Israel Markets – The Shuk
No culinary tour of Israel would be complete without venturing into at least some of the country’s open-air food markets, found in every major city. The shuk (Hebrew, is an important part of Israel’s culinary tradition.
Besides offering the locals fresh produce at bargain prices, the market in Israel offers tourists a way to see, taste, smell and hear the various cultures that have made their way to Israel from near and far.
One of the most famous open-air markets is the Mahane Yehuda in Jerusalem, which dates back to the Ottoman Empire in the 19th century. Here, Arab merchants hawked produce in an empty lot owned by a Sephardic Jewish family. Today, most of the Mahane Yehuda stall owners are Jewish.

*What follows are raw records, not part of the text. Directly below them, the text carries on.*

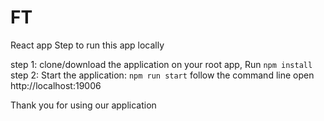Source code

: # FT
React app 
Step to run this app locally 

step 1: 
clone/download the application 
on your root app, Run  `npm install`
step 2: 
Start the application: 
`npm run start` follow the command line 
open http://localhost:19006 

Thank you for using our application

Stop by Basher Fromagerie for a beautiful piece of blue-veined Stilton, buy hawaj spice mixture at Pereg, buy halva swirled through with chocolate, or pick up a bag of 10 freshly baked pita pocket breads. Restaurants featuring various ethnic cuisines are a serious temptation. Sundays through Fridays.
On Fridays, stop by Jerusalem’s Emek Refaim Farmer’s Market where you can buy handicrafts, preserved lemons, artisanal goat cheeses, cured olives, and more. The market is located at either the Adam School (22 Emek Refaim) or the Mercaz Tarbut Yamim (12 Emek Refaim) all year long (unless it rains) between 9 a.m. and 3 p.m. On any given Friday, 40-50 merchants will be at the farmer’s market and will happily give you tastes of whatever you point to and tell you all about their wares. Want to know more? Call Sarit Dayan 972-52-541-1541.
In Tel Aviv’s city center, check out the Carmel Market, daily except for Saturdays. See precariously stacked brightly colored fruits and vegetables and tables sagging under the weight of hot, fresh savory sesame ring cookies called “beigele.” Ask to be pointed toward the local version of filled Middle Eastern pastry known as borekasim (singular: borekas). These flaky filo pastries may be filled with potato, dry salty cheese, spinach, or mushroom fillings.
Tel Aviv Market
Less well-known is the Levinsky Market in Tel Aviv’s Florentin neighborhood. Originally founded by Greek Jews 90 years ago, the street was named after a Lithuanian Jew named Elchanan Leib Levinsky, who immigrated to Palestine during the final two decades of the 19th century. Here, the central focus is on teas and dried spices, some unfamiliar. Let your eyes feast on tall cones of fire-engine red Moroccan oiled paprika, yellow dates still clinging to their branches, and fat, juicy olives in more colors than you knew existed.
Hadar – Haifa
In Haifa’s Hadar district, tourists can choose between the Talpiot shuk or the Wadi Nisnas Arab shuk. The Talpiot shuk is a huge covered market built in the late 1930s by local Jewish residents. Today all signs are in Hebrew and in Russian to accommodate the large influx of Russian immigrants to Israel. Here you can find Thai basil, yellow pears with buttery flesh, and cherry tomatoes sweet as candy and piled high. At Wadi Nisnas, find verdant stacks of greens, herbs, and other wild comestibles that grow naturally in the Galilee, such as the tea herb, Sheba, or wild purslane.
Acre Market Turkish Bazaar
Next, check out the Acre (Acco) Market in the Old City, open every day. This market consists of the Turkish Bazaar, built at the end of the 18th century, the Shuk Al-Abiad (the White Market), built in 1817, and Market Street, where you’ll find fresh baklava dripping with syrup and tiny little red-veined fishes known as red mullet, a delicacy whether grilled or fried. After a long day of shopping, stop in at Humus Said and get a bowl of hummus with pita still warm from the oven and some pickled vegetables for piquancy, the perfect Middle Eastern pick-me-up.
At the Netanya Municipal Market in the city center, culinary tourists can find all kinds of interesting food treasures every Tuesday and Friday. Founded by Tunisian and Libyan immigrants during the last part of the 1950s, the market was later inhabited by Russian and French Jews. See gleaming piles of freshly caught fish next to tall displays of airy croissants. Alien-looking celery roots compete for space with fat white cauliflowers and sacks overflowing with tiny orange lentils.
The Shuk: Did You Know?
Bisecting the two major streets of the Mahane Yehuda Shuk are side streets named Afarsek (Peach), Agas (Pear), Egoz (Walnut), Shaked (Almond), Shezif (Plum), Tapuach (Apple), and Tut (Berry) Streets.